**Work instruction**:
Only the count is needed. Count the lines below with the word "mahasiswa" in them.
___ Entries shown ___
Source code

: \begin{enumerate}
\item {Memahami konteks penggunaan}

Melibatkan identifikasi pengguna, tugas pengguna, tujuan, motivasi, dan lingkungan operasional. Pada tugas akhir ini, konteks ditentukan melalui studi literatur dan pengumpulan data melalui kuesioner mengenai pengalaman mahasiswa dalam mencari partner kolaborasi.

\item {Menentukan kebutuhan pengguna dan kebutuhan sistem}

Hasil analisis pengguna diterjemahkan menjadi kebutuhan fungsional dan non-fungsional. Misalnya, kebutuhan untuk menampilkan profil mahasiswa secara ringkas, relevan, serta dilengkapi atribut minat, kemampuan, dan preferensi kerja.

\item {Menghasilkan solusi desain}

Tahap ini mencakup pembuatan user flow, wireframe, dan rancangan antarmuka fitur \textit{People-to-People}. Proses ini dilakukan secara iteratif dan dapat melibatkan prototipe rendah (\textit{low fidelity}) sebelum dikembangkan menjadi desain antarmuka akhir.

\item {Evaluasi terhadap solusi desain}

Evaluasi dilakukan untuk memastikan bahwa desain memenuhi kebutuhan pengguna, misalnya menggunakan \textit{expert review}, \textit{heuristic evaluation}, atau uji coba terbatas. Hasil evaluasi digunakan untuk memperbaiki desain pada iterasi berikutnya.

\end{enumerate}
___
___ Entries shown ___
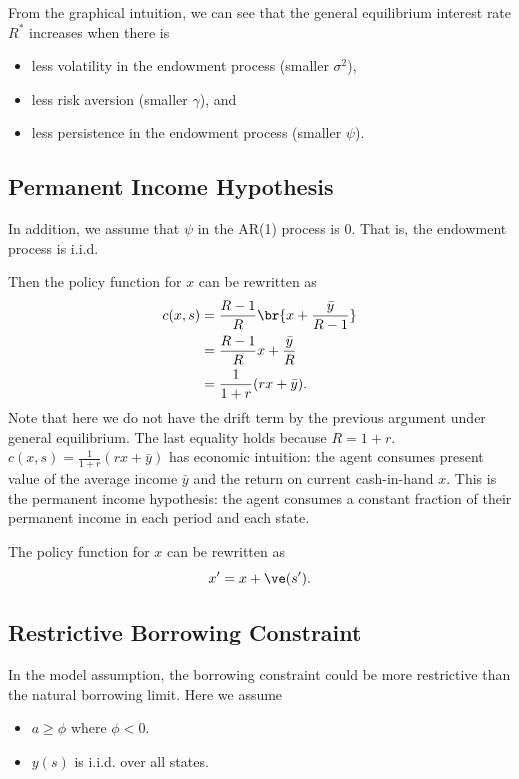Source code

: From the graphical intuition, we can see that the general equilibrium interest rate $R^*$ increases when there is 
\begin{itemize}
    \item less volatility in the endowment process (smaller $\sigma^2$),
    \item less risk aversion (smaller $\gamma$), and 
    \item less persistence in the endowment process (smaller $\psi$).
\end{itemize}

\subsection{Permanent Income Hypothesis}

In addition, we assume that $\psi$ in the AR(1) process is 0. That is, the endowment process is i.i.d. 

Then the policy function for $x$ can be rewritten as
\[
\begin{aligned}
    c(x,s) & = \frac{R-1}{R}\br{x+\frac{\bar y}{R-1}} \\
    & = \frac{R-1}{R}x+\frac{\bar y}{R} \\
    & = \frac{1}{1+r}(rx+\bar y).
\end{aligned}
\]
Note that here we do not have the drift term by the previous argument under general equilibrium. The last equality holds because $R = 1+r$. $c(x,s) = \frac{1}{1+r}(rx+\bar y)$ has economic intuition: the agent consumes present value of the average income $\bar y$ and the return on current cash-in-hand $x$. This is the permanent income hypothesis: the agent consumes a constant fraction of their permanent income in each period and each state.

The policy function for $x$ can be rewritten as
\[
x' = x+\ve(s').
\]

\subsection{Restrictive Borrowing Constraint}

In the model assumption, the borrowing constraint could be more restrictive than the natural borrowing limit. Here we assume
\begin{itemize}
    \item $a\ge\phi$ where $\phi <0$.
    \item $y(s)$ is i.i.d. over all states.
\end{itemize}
___
**Exercise result**:
2